Saturday, August 12, 2006

talking shit about austin

It's a beautiful day here in New York, reminding me that it is probably over 100 degrees in Austin right now, and also that I probably have been out of Austin long enough to talk shit on it from a proper perspective.

Now, Austinites will say, "It's not fair to compare Austin to NYC." And they are right. It's not fair. But perhaps the most irritating thing about Austin is that it admits this, and then instantly takes it back, because it has such a love affair with itself. Unbelievably obsessed with South by Southwest, Slacker, the University of Texas, the local music scene, Lance Armstrong, residue hippie-ism, and with keeping itself weird, Austin is more of a piece than any place I've ever lived. Leaving aside "the punks" (about whom more later) and probably the members of the Texas legislature, almost every single person I met in Austin was INTO all the above things. Every weekend the city would almost shut down to participate in a UT game, or some Lance Armstrong parade, or some hippie craft-fair bullshit, or the ubiquitous "live music" outdoors.

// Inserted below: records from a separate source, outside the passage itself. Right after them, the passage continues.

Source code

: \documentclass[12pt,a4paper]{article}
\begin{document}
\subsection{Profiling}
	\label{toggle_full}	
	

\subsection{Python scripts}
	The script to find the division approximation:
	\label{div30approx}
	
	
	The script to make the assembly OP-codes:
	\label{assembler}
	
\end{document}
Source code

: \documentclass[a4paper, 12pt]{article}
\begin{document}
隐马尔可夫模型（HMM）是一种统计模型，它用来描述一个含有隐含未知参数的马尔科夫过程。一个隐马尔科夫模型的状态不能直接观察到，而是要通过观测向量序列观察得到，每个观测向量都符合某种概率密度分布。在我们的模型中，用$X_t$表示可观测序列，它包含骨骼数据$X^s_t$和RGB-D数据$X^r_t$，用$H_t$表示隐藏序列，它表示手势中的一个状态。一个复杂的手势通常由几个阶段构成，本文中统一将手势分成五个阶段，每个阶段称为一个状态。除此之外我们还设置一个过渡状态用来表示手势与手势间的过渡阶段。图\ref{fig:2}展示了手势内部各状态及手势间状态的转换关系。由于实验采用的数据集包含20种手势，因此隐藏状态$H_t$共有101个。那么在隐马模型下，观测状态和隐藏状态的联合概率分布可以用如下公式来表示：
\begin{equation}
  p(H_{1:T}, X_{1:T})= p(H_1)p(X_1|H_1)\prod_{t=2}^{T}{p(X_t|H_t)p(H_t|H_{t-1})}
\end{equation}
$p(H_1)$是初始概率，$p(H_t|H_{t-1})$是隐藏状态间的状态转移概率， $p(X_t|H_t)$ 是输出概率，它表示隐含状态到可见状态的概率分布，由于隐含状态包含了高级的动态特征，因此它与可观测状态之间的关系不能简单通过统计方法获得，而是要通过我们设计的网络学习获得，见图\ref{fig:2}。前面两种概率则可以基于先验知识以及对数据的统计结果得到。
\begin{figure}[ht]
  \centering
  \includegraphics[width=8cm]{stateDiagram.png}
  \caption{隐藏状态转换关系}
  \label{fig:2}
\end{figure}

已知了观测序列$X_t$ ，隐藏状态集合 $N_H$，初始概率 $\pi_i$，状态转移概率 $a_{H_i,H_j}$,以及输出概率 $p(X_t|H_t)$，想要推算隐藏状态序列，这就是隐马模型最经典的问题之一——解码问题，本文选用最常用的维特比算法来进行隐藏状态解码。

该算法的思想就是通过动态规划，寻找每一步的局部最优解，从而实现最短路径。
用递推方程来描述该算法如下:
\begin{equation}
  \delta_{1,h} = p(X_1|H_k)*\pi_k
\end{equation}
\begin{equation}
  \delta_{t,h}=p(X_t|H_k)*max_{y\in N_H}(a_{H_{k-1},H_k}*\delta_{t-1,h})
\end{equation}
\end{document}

Seriously, it was like living in a cult, because to me the defining aspect of a cult is a lack of irony. Like, even Catholics can make jokes about themselves. Ditto, Jews. But like any cult, Austin's self-love was so pervasive that talking about "the outside world" always occasioned this weird blend of ignorance and animosity. To hear Austin talk about Dallas or Houston or San Antonio was so completely defensive; as if people living in these other cities were being scammed. To me, any place in the south or midwest trying to call out some other city on being culturally impoverished, backward, etc, is just the pot calling the kettle black. It's like Austin took the very slight "oh hey this place is better than Alabama" kudos it received, ran with it, and then started blocking its ears from then on.

Here's a rundown:
-real art museum? no.
-real airport? no.
-hippies? yes.
-two-years-behind hipsters? yes.
-fairly small and scenester-oriented punk scene? yes.
-a bunch of emos hopelessly involved with keyboards? yes.
-art-house cinema? no.
-literary or academic culture? no.
-bike lanes? no.
-horrible highway and mall traffic? yes.
-unspoken and uncomfortable racial tensions? yes.
-cool bars? no.
-dozens of lame, vaguely themed bars? yes.

The worst part is that there are all of ten cool things to do in town, and these things are all anyone talks about, as if forgetting that after you've lived there for two weeks, you are completely sick of what there is to do.

I dunno, maybe it's hard to get around nyc, everything is expensive, and the people are ridiculous, but people care about their own lives, whereas much of Austin lives vicariously through the city's life as a whole, which being extremely dull, makes it on a whole feel like a fischer price "My First City" instead of an interesting place to live. Also, fuck being laid-back.